After a few seminars and demonstrations, the homeowners cast their early doubts aside and gave it a try, Quimbo said.


Andrew Barit, the association’s treasurer, explained that instead of being grown in garden soil, the plants are cultivated on a bed of spongy peat made of coconut husks and draw nutrients from a “SNAP” solution. Snap stands for Simple Nutrient Addition Program.

A startup capital of P450,000 went into purchase of SNAP solutions and the construction of seedbeds and insulation roofs for the garden. Five residents were tasked to look after the garden, though volunteers were very much welcome.

After only a month, the homeowners were already harvesting different lettuce varieties such as the red rapid, grand rapid, bionda, romaine, lollo rosa, fanfare, and green span.

Rich in antioxidants

The veggies—“antioxidant-rich and pesticide-free”—are sold at P180 per kilo, much cheaper than those sold in public markets and groceries.
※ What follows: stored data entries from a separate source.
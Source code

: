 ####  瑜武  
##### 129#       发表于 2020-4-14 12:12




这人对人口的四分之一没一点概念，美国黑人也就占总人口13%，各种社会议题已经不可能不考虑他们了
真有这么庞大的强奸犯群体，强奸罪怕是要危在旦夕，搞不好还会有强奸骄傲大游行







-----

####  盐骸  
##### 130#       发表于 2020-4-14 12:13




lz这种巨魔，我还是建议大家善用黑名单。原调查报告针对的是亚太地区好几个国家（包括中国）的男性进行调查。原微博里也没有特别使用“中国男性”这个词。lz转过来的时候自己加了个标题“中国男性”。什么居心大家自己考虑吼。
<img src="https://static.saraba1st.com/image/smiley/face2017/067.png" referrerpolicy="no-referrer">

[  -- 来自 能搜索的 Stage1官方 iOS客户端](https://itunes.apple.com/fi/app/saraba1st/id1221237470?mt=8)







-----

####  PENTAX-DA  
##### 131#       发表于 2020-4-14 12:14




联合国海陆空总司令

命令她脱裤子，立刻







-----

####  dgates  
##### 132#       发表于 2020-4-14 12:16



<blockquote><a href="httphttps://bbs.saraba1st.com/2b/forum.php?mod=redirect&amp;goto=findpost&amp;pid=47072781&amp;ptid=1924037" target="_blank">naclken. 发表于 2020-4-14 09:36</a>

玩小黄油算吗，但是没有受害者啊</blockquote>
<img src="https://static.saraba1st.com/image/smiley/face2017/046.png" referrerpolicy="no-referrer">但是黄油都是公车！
But Barit said about 70 percent of their produce already get sold and consumed within Twinville.

“Sometimes you may see worms on the leaves. But we are actually thankful for them because they are signs that our vegetables are fresh. We just remove the worms manually,” he said.

With each planting cycle that takes about 45 days, the homeowners can earn up P20,000. The money goes back to the association’s coffers.

But beyond reaping profits, Twinville residents have also strengthened their “community bond and solidarity” thanks to the lettuce farm, said Manny Manahan, another officer of the homeowners’ association.

“A neighbor, whom we used to see only when she’s on her way to work, now frequently visits the farm. Almost everyone helps in selling and marketing our harvests,” Manahan added.

Among the enthusiastic volunteer gardeners is Des Cleto, a 62-year-old resident and former businesswoman, who was sprinkling water on the lettuce beds when the Inquirer saw the place on Friday.

She said she spends a total of three hours a day in the garden, particularly tending the seedbeds and watering the plants in the morning and afternoon. “I have nothing to do at home and this keeps me busy and fit,” she said.

According to Quimbo, hydroponic gardening can easily be replicated in other residential areas. “Any household can do it. But it requires attention and some space. You need at least a 150 sq m lot to make it profitable,” Quimbo said.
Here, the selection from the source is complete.